Friday, 20 July 2007

By-Election Analysis

Apart from the BNP in Sedgefield, everybody lost.

There could not be two constituencies less alike that Sedgefield and Ealing Southall, yet Labour managed to lose ludicrous numbers of votes (eleven thousand in Sedgefield, even without counting defections to other candidates) in both of them. That by-election turnouts are lower is one thing, but this is just ridiculous. It could not now be clearer that in areas as different as these two, a new political movement has huge numbers of potential voters just waiting to be reached.

The Lib Dems failed to take Ealing Southall, as did "David Cameron's Conservatives" with their imposed New Labour candidate, so Campbell is in trouble and Cameron's position is now untenable. Third at Ealing Southall was matched by third (down from second in 2005) at Sedgefield: Cameron has no appeal either in one of the most diverse parts of London or in a ninety-nine per cent White British corner of the North. In short, he has no appeal.

But the BNP kept its deposit at Sedgefield. The traditional Labour vote is crying out for a non-racist (indeed, anti-racist) opposition to the intimately related forces of European federalism, American domination, globalisation, Islamisation, mass immigration, the undermining of the family, and soft lines on crime, drugs and antisocial behaviour. Otherwise, it will just vote for the BNP out of sheer despair.

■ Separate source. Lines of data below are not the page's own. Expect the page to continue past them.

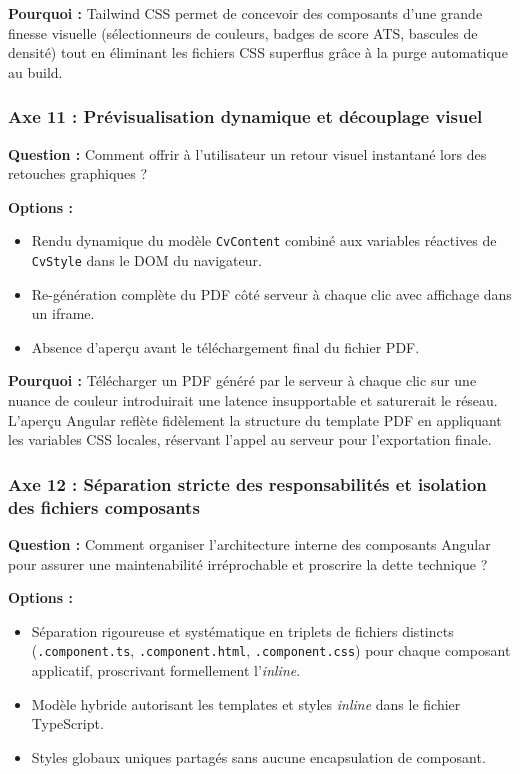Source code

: \documentclass[11pt,a4paper]{article}
\begin{document}
\textbf{Pourquoi :} Tailwind CSS permet de concevoir des composants d'une grande finesse visuelle (sélectionneurs de couleurs, badges de score ATS, bascules de densité) tout en éliminant les fichiers CSS superflus grâce à la purge automatique au build.

\subsubsection{Axe 11 : Prévisualisation dynamique et découplage visuel}
\textbf{Question :} Comment offrir à l'utilisateur un retour visuel instantané lors des retouches graphiques ?

\textbf{Options :}
\begin{itemize}
    \item[$\boxtimes$] Rendu dynamique du modèle \texttt{CvContent} combiné aux variables réactives de \texttt{CvStyle} dans le DOM du navigateur.
    \item[$\square$] Re-génération complète du PDF côté serveur à chaque clic avec affichage dans un iframe.
    \item[$\square$] Absence d'aperçu avant le téléchargement final du fichier PDF.
\end{itemize}

\textbf{Pourquoi :} Télécharger un PDF généré par le serveur à chaque clic sur une nuance de couleur introduirait une latence insupportable et saturerait le réseau. L'aperçu Angular reflète fidèlement la structure du template PDF en appliquant les variables CSS locales, réservant l'appel au serveur pour l'exportation finale.

\subsubsection{Axe 12 : Séparation stricte des responsabilités et isolation des fichiers composants}
\textbf{Question :} Comment organiser l'architecture interne des composants Angular pour assurer une maintenabilité irréprochable et proscrire la dette technique ?

\textbf{Options :}
\begin{itemize}
    \item[$\boxtimes$] Séparation rigoureuse et systématique en triplets de fichiers distincts (\texttt{.component.ts}, \texttt{.component.html}, \texttt{.component.css}) pour chaque composant applicatif, proscrivant formellement l'\textit{inline}.
    \item[$\square$] Modèle hybride autorisant les templates et styles \textit{inline} dans le fichier TypeScript.
    \item[$\square$] Styles globaux uniques partagés sans aucune encapsulation de composant.
\end{itemize}
\end{document}

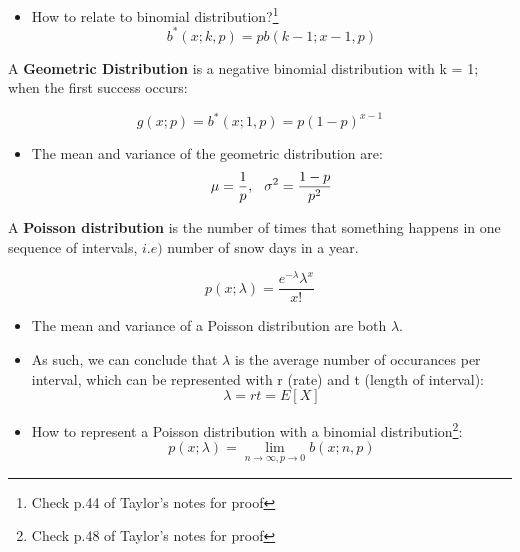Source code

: \documentclass[10pt, letterpaper, twoside]{article}
\begin{document}
\begin{multicols}{2}
\begin{itemize}
    \item How to relate to binomial distribution?\footnote[1]{Check p.44 of Taylor's notes for proof}
    \begin{equation*}
        b^{*}(x;k,p) = pb(k-1;x-1,p)
    \end{equation*}
\end{itemize}

A \textbf{Geometric Distribution} is a negative binomial distribution with k = 1; when the first success occurs:

\begin{equation*}
    g(x;p) = b^{*}(x;1,p) = p(1-p)^{x-1}
\end{equation*}

\begin{itemize}
    \item The mean and variance of the geometric distribution are:
    \begin{equation*}
        \mu = \frac{1}{p},\hspace{0.25cm} \sigma^2 = \frac{1-p}{p^2}
    \end{equation*}
\end{itemize}

A \textbf{Poisson distribution} is the number of times that something happens in one sequence of intervals, $i.e)$ number of snow days in a year.

\begin{equation*}
    p(x;\lambda) = \frac{e^{-\lambda}\lambda^x}{x!}
\end{equation*}

\begin{itemize}
    \item The mean and variance of a Poisson distribution are both $\lambda$.
    \item As such, we can conclude that $\lambda$ is the average number of occurances per interval, which can be represented with r (rate) and t (length of interval):
    \begin{equation*}
        \lambda = rt = E[X]
    \end{equation*}
    \item How to represent a Poisson distribution with a binomial distribution\footnote[2]{Check p.48 of Taylor's notes for proof}:
    \begin{equation*}
        p(x;\lambda) = \lim_{n\rightarrow\infty,p\rightarrow 0}b(x;n,p)
    \end{equation*}
\end{itemize}


\end{multicols}
\end{document}
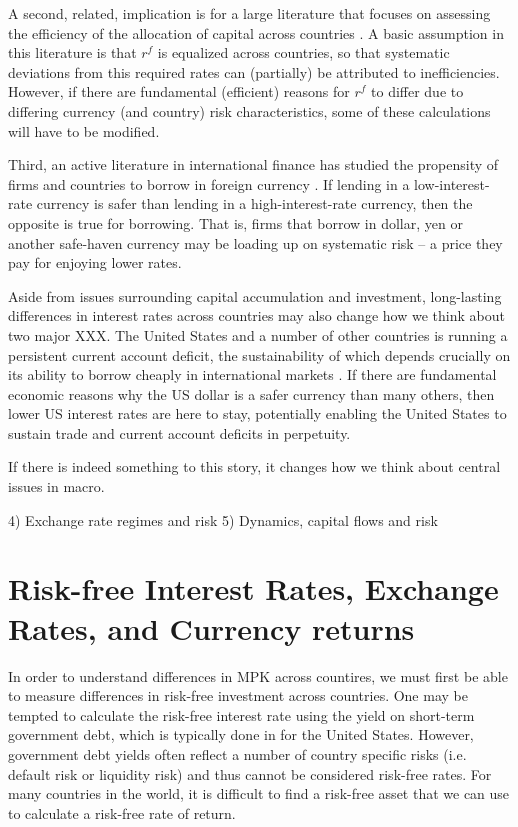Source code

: \documentclass[12pt,letter]{article}
\theoremstyle{break} \theorembodyfont{\normalfont\itshape}
\theoremstyle{break}
\theoremstyle{break} \theorembodyfont{\normalfont\itshape}
\theoremstyle{break} \theorembodyfont{\normalfont\itshape}
\begin{document}
A second, related, implication is for a large literature that focuses on assessing the efficiency of the allocation of capital across countries \citep{HallJones1997, CaselliFeyrer2007}. A basic assumption in this literature is that $r^f$ is equalized across countries, so that systematic deviations from this required rates can (partially) be attributed to inefficiencies. However, if there are fundamental (efficient) reasons for $r^f$ to differ due to differing currency (and country) risk characteristics, some of these calculations will have to be modified.

Third, an active literature in international finance has studied the propensity of firms and countries to borrow in foreign currency \citep{DuSchreger2016, KalemliOzcanetal2019}. If lending in a low-interest-rate currency is safer than lending in a high-interest-rate currency, then the opposite is true for borrowing. That is, firms that borrow in dollar, yen or another safe-haven currency may be loading up on systematic risk -- a price they pay for enjoying lower rates.

Aside from issues surrounding capital accumulation and investment, long-lasting differences in interest rates across countries may also change how we think about two major XXX. The United States and a number of other countries is running a persistent current account deficit, the sustainability of which depends crucially on its ability to borrow cheaply in international markets \citep{GourinchasRey2007}. If there are fundamental economic reasons why the US dollar is a safer currency than many others, then lower US interest rates are here to stay, potentially enabling the United States to sustain trade and current account deficits in perpetuity.

If there is indeed something to this story, it changes how we think
about central issues in macro.

 4) Exchange rate regimes and risk 5)
Dynamics, capital flows and risk


\section{Risk-free Interest Rates, Exchange Rates, and Currency
  returns}

In order to understand differences in MPK across countires, we must 
first be able to measure differences in risk-free investment across 
countries. One may be tempted to calculate the risk-free 
interest rate using the yield on short-term government debt, which is 
typically done in for the United States. However, government debt yields 
often reflect a number of country specific risks (i.e. default risk or
liquidity risk) and thus cannot be considered risk-free rates. For 
many countries in the world, it is difficult to find a risk-free asset 
that we can use to calculate a risk-free rate of return.
\end{document}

So look out for the BNP at the 2009 European Elections, when only the movement of which I am part can prevent their breakthrough in Yorkshire & The Humber or in the East Midlands (quite plausible - they'd need only one sixth of the votes of those who felt sufficiently motivated to turn out); in the West Midlands, in the South West or in East Anglia (very likely - only one seventh required to win a seat); in the North West or in London (highly probable - only one ninth required); and, above all, in the South East (practically certain, with only one in 10 of those who feel sufficiently strongly to vote at all needing to vote BNP in order to put them in).

Blair's legacy. And Brown's. And Cameron's.

8 comments:

  1. The BNP talked up their Euro chanes last time and failed.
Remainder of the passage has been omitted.